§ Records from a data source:
· · · · ·

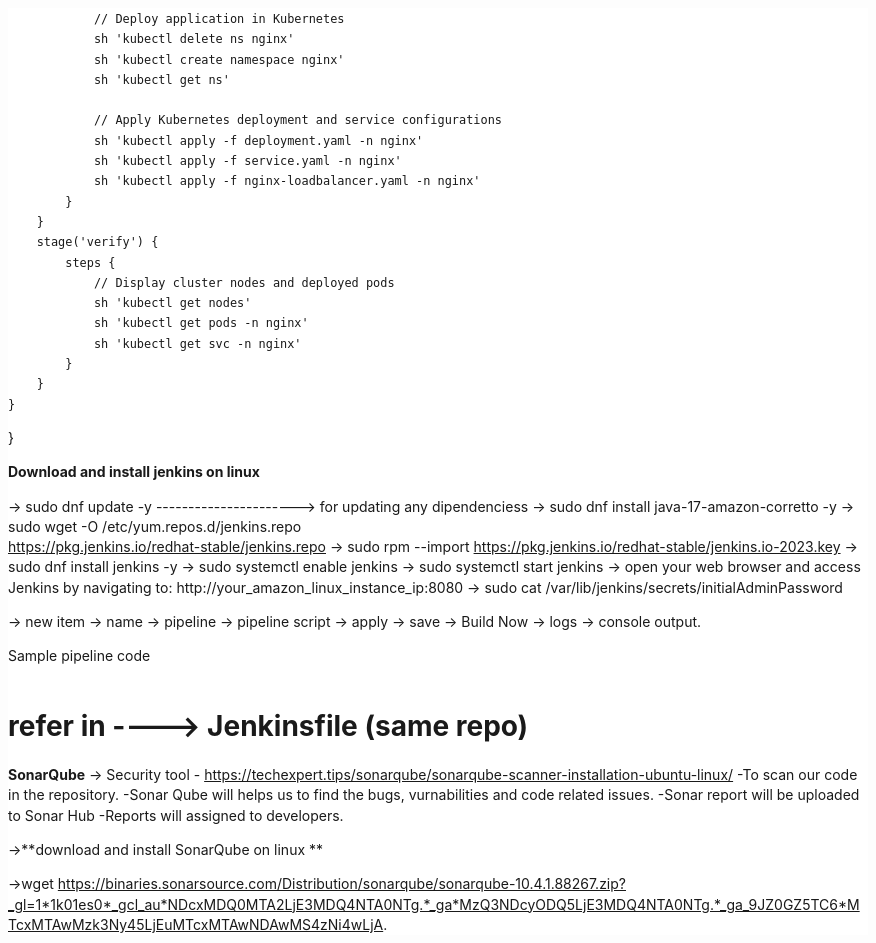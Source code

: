                 // Deploy application in Kubernetes
                sh 'kubectl delete ns nginx'
                sh 'kubectl create namespace nginx'
                sh 'kubectl get ns'
                
                // Apply Kubernetes deployment and service configurations
                sh 'kubectl apply -f deployment.yaml -n nginx'
                sh 'kubectl apply -f service.yaml -n nginx'
                sh 'kubectl apply -f nginx-loadbalancer.yaml -n nginx'
            }
        }
        stage('verify') {
            steps {
                // Display cluster nodes and deployed pods
                sh 'kubectl get nodes'
                sh 'kubectl get pods -n nginx'
                sh 'kubectl get svc -n nginx'
            }
        }
    }
}


**Download and install jenkins on linux**

-> sudo dnf update -y                     ----------------------> for updating any dipendenciess
-> sudo dnf install java-17-amazon-corretto -y
-> sudo wget -O /etc/yum.repos.d/jenkins.repo \
    https://pkg.jenkins.io/redhat-stable/jenkins.repo
-> sudo rpm --import https://pkg.jenkins.io/redhat-stable/jenkins.io-2023.key 
-> sudo dnf install jenkins -y
-> sudo systemctl enable jenkins
-> sudo systemctl start jenkins
-> open your web browser and access Jenkins by navigating to:
         http://your_amazon_linux_instance_ip:8080
-> sudo cat /var/lib/jenkins/secrets/initialAdminPassword

-> new item -> name -> pipeline -> pipeline script -> apply -> save -> Build Now -> logs -> console output.

 Sample pipeline code

 refer in ----> Jenkinsfile (same repo)
======================================================================================================================================================================================

**SonarQube** -> Security tool - https://techexpert.tips/sonarqube/sonarqube-scanner-installation-ubuntu-linux/ 
-To scan our code in the repository.
-Sonar Qube will helps us to find the bugs, vurnabilities and code related issues.
-Sonar report will be uploaded to Sonar Hub
-Reports will assigned to developers.

->**download and install SonarQube on linux **

->wget https://binaries.sonarsource.com/Distribution/sonarqube/sonarqube-10.4.1.88267.zip?_gl=1*1k01es0*_gcl_au*NDcxMDQ0MTA2LjE3MDQ4NTA0NTg.*_ga*MzQ3NDcyODQ5LjE3MDQ4NTA0NTg.*_ga_9JZ0GZ5TC6*MTcxMTAwMzk3Ny45LjEuMTcxMTAwNDAwMS4zNi4wLjA.
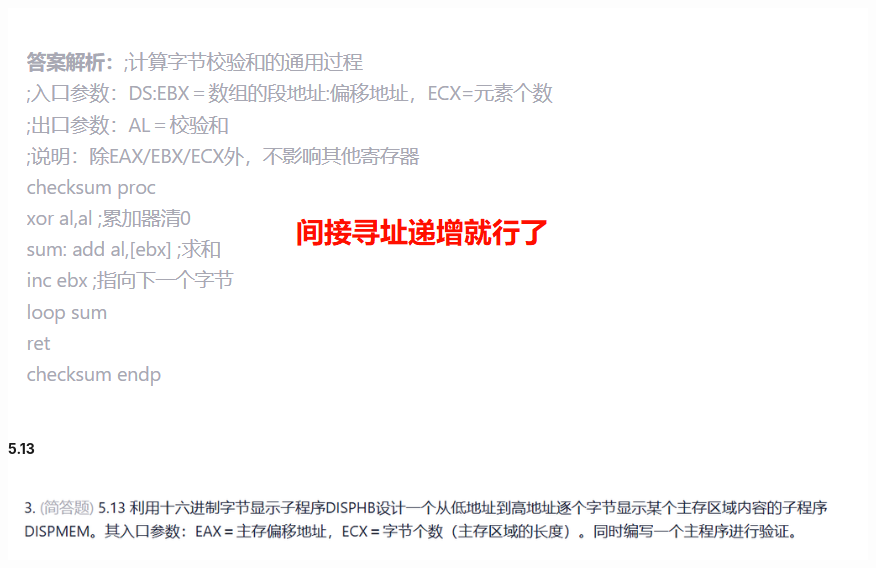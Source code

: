 ![image-20250624153412937](_汇编语言期末/image-20250624153412937.png)

#### 5.13

 ![image-20250624153627180](_汇编语言期末/image-20250624153627180.png)
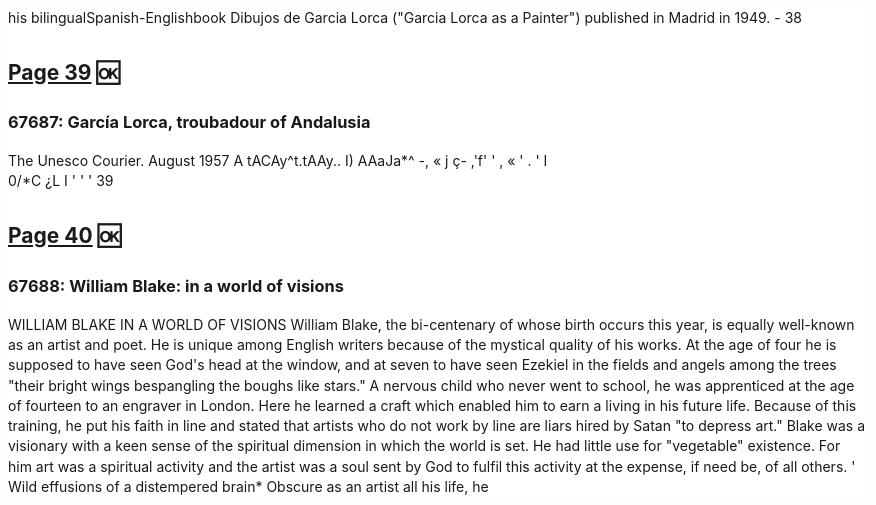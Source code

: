 his bilingualSpanish-Englishbook Dibujos de Garcia
Lorca ("Garcia Lorca as a Painter") published in Madrid
in 1949. -
38
## [Page 39](https://demo.humlab.umu.se/courier/067651engo.pdf#page=39) 🆗
### 67687: García Lorca, troubadour of Andalusia
The Unesco Courier. August 1957
A tACAy^t.tAAy.. I) AAaJa*^ -, « j ç-
,'f'
' , « '
. ' I \
0/*C ¿L I ' ' '
39
## [Page 40](https://demo.humlab.umu.se/courier/067651engo.pdf#page=40) 🆗
### 67688: William Blake: in a world of visions
WILLIAM BLAKE IN A WORLD OF VISIONS
William Blake, the bi-centenary of
whose birth occurs this year, is
equally well-known as an artist
and poet. He is unique among English
writers because of the mystical quality
of his works.
At the age of four he is supposed to
have seen God's head at the window,
and at seven to have seen Ezekiel in the
fields and angels among the trees "their
bright wings bespangling the boughs
like stars."
A nervous child who never went to
school, he was apprenticed at the age
of fourteen to an engraver in London.
Here he learned a craft which enabled
him to earn a living in his future life.
Because of this training, he put his faith
in line and stated that artists who do
not work by line are liars hired by Satan
"to depress art."
Blake was a visionary with a keen
sense of the spiritual dimension in
which the world is set. He had little
use for "vegetable" existence. For
him art was a spiritual activity and the
artist was a soul sent by God to fulfil
this activity at the expense, if need be,
of all others.
' Wild effusions of
a distempered brain*
Obscure as an artist all his life, he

· · · · ·

§ The problem: From the entries, work out how many lines include the word "kubectl", answering with the number only.

§ Result below: 9